--- DATA FOR ANALYSIS Enclosed Below ---

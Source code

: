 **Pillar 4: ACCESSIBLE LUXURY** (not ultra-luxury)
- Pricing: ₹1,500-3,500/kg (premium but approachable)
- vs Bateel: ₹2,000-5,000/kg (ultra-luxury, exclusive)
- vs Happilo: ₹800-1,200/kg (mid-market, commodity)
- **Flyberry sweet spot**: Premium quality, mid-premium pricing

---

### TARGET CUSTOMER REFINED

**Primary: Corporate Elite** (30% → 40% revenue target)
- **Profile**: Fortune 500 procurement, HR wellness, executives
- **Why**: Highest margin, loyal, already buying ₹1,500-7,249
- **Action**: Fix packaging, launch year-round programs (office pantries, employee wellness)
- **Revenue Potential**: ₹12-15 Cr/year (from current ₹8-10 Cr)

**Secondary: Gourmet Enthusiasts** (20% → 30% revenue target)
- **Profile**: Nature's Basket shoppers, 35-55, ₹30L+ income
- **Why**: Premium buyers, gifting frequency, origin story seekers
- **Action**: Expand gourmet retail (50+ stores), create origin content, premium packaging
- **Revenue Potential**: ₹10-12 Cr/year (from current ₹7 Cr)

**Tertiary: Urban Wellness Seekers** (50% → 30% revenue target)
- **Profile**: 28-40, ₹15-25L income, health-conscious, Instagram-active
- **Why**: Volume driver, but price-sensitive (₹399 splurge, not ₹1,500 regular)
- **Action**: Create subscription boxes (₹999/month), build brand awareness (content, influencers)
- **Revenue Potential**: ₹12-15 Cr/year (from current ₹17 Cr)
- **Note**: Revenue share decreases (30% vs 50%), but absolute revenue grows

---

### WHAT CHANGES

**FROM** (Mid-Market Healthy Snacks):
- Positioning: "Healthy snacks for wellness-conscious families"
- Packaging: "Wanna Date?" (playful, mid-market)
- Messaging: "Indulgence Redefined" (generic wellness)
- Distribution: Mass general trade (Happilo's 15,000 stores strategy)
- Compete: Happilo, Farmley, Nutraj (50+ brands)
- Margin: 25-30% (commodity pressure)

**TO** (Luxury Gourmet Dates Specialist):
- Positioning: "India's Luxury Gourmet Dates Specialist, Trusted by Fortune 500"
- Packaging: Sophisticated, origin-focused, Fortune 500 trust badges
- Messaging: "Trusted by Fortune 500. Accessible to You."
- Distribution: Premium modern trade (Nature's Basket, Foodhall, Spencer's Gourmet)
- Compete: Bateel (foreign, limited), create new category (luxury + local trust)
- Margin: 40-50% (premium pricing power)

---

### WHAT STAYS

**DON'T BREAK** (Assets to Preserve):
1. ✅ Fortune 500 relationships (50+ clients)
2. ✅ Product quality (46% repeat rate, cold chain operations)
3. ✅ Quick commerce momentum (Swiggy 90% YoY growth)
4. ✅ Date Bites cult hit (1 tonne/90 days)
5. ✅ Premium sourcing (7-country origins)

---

--- End of Enclosed DATA FOR ANALYSIS ---

* _TASK DESCRIPTION_: The lines above, from the first through the one containing "40% revenue target)", must be restated word for word, with nothing added.

* _SOLUTION FOR THIS EXERCISE_:
Source code

: **Pillar 4: ACCESSIBLE LUXURY** (not ultra-luxury)
- Pricing: ₹1,500-3,500/kg (premium but approachable)
- vs Bateel: ₹2,000-5,000/kg (ultra-luxury, exclusive)
- vs Happilo: ₹800-1,200/kg (mid-market, commodity)
- **Flyberry sweet spot**: Premium quality, mid-premium pricing

---

### TARGET CUSTOMER REFINED

**Primary: Corporate Elite** (30% → 40% revenue target)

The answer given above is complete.